• Your objective
When the string "queries" is part of a line below, that line should be copied.

• Excerpted data
=== Section Start ===

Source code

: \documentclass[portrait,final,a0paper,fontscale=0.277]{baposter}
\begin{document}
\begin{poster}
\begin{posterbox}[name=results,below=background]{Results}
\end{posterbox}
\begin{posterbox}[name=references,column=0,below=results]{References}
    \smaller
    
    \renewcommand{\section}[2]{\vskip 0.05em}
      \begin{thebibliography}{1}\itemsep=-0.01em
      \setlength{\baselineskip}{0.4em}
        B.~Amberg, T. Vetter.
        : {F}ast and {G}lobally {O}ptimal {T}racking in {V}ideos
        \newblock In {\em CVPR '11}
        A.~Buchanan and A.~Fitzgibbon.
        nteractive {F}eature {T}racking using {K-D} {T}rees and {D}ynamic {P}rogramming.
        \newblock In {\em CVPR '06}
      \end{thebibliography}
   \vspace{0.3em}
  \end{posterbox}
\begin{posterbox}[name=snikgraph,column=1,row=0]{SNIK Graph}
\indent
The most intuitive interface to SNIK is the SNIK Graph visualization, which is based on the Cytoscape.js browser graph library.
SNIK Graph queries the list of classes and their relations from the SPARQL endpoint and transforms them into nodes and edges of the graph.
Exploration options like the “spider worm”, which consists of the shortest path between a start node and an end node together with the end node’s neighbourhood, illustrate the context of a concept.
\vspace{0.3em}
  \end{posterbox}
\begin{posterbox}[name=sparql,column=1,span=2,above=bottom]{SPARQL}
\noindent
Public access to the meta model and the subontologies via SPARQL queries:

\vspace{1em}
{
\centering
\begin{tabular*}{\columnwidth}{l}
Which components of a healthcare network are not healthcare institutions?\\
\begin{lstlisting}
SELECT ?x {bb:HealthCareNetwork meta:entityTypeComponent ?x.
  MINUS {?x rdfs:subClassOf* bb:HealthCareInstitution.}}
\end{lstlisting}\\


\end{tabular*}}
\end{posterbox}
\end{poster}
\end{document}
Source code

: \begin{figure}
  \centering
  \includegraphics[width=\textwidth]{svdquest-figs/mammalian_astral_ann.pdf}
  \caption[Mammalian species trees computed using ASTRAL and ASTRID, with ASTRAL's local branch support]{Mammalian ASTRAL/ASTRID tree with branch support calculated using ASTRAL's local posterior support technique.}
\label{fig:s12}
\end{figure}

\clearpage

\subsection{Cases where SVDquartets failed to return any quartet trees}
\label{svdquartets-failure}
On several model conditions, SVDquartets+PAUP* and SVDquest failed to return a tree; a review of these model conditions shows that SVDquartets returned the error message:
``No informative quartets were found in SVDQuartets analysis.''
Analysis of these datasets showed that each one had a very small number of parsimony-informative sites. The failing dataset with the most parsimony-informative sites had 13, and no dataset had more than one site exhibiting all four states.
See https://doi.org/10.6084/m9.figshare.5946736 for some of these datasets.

=== Section End ===

• Result for this exercise
SNIK Graph queries the list of classes and their relations from the SPARQL endpoint and transforms them into nodes and edges of the graph.
Public access to the meta model and the subontologies via SPARQL queries:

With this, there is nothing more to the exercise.